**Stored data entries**
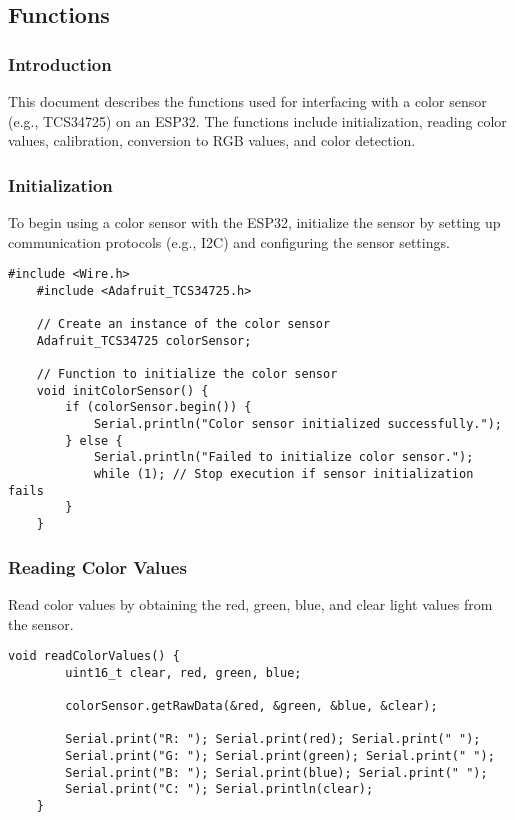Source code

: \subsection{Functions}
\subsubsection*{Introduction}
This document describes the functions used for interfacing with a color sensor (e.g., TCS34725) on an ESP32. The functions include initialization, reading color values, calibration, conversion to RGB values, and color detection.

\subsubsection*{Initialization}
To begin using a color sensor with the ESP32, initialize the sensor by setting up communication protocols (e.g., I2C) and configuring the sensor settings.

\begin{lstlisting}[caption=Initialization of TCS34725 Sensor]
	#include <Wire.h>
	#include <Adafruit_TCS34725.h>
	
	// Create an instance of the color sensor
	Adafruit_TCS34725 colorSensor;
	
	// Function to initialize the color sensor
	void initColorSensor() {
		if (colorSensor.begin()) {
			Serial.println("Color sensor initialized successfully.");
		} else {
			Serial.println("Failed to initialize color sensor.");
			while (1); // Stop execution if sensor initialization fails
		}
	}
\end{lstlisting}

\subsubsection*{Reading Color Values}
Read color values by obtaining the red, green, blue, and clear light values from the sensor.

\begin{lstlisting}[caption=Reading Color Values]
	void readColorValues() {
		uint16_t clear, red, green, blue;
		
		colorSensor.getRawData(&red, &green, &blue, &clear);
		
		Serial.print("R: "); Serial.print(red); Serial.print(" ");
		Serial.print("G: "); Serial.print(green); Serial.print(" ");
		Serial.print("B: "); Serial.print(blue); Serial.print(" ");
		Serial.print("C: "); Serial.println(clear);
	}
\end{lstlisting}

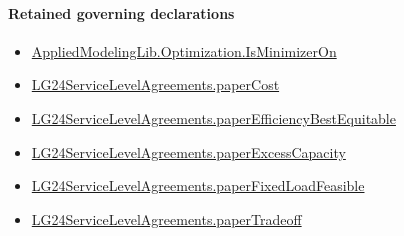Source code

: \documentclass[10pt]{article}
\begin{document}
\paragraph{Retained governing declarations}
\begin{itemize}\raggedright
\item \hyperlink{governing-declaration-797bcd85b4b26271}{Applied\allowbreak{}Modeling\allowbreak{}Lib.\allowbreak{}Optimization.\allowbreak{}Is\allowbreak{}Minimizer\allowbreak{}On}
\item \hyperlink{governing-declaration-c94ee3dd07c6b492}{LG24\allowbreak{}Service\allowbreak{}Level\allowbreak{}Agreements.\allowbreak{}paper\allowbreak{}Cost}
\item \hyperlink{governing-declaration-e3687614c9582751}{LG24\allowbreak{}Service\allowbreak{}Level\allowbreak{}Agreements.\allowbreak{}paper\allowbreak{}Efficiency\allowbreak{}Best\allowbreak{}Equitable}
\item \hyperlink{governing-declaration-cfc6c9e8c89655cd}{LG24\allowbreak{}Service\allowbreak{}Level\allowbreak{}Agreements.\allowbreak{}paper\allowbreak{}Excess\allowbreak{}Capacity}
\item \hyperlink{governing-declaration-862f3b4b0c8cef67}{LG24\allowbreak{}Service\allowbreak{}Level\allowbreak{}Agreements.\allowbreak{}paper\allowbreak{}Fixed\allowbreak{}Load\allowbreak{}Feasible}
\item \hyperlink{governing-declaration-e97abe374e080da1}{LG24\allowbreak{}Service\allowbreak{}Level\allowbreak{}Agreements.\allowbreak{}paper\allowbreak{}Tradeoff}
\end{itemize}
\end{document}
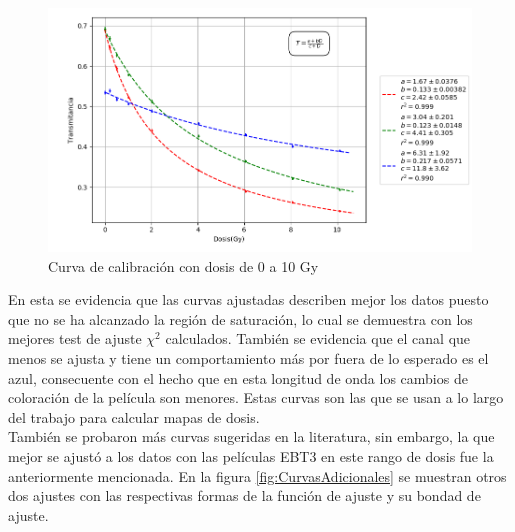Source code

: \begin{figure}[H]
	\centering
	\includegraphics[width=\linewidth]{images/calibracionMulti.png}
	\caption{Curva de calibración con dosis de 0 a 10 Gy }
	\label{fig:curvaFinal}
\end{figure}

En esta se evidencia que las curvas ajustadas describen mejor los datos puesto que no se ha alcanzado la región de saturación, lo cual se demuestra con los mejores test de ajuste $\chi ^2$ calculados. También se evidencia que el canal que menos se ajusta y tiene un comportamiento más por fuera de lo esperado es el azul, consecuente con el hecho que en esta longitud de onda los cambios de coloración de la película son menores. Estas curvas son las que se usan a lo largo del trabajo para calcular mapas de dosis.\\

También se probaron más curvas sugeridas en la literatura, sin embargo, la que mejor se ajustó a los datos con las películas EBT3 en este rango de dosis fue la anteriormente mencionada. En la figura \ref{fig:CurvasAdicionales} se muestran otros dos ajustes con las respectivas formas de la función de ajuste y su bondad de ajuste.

**Problem requirements**
Where a line in the entries holds the word "lstlisting", copy that line.

**Worked solution**
\begin{lstlisting}[caption=Initialization of TCS34725 Sensor]
\end{lstlisting}
\begin{lstlisting}[caption=Reading Color Values]
\end{lstlisting}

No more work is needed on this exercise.